Exercise data:
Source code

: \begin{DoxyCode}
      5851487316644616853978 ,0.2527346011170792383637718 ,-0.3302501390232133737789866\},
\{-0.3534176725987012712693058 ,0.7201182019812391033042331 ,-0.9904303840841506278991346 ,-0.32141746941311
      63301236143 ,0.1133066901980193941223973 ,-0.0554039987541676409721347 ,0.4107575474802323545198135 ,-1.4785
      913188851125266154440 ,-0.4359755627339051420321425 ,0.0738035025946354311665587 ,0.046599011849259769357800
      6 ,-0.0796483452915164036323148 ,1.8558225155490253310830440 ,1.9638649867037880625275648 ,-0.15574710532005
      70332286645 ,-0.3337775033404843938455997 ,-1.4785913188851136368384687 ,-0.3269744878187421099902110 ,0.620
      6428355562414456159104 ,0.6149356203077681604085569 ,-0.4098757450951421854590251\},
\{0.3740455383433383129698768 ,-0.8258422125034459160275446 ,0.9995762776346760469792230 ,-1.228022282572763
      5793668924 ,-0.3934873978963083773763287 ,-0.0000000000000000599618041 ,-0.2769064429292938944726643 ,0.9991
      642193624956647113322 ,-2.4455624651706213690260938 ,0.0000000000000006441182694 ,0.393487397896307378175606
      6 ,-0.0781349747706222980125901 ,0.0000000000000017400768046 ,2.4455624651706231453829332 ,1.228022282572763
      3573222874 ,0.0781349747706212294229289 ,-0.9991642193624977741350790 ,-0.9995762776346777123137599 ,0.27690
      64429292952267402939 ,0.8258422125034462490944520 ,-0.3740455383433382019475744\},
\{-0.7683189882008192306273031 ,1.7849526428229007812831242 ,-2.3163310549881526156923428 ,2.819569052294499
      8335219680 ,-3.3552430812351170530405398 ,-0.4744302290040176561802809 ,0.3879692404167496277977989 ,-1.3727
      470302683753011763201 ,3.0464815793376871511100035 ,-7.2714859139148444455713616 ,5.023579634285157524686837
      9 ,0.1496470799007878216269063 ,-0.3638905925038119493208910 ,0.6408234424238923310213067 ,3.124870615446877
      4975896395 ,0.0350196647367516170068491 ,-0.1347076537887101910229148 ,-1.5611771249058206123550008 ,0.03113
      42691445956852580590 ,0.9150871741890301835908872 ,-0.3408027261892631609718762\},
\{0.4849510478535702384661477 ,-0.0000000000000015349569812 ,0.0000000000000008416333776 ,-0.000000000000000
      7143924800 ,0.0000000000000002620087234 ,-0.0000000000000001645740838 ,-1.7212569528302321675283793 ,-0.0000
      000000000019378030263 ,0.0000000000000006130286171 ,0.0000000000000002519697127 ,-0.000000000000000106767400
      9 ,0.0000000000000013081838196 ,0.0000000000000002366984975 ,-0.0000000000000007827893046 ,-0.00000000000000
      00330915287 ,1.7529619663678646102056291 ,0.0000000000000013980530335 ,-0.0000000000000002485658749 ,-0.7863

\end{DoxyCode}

What the exercise asks:
This exercise asks for the line with "9 ,0.0000000000000013081838196 ,0.0000000000000002366984975" and all lines after it through the end of the records above, retyped exactly and with nothing else.

Answer for the task:
      9 ,0.0000000000000013081838196 ,0.0000000000000002366984975 ,-0.0000000000000007827893046 ,-0.00000000000000
      00330915287 ,1.7529619663678646102056291 ,0.0000000000000013980530335 ,-0.0000000000000002485658749 ,-0.7863

\end{DoxyCode}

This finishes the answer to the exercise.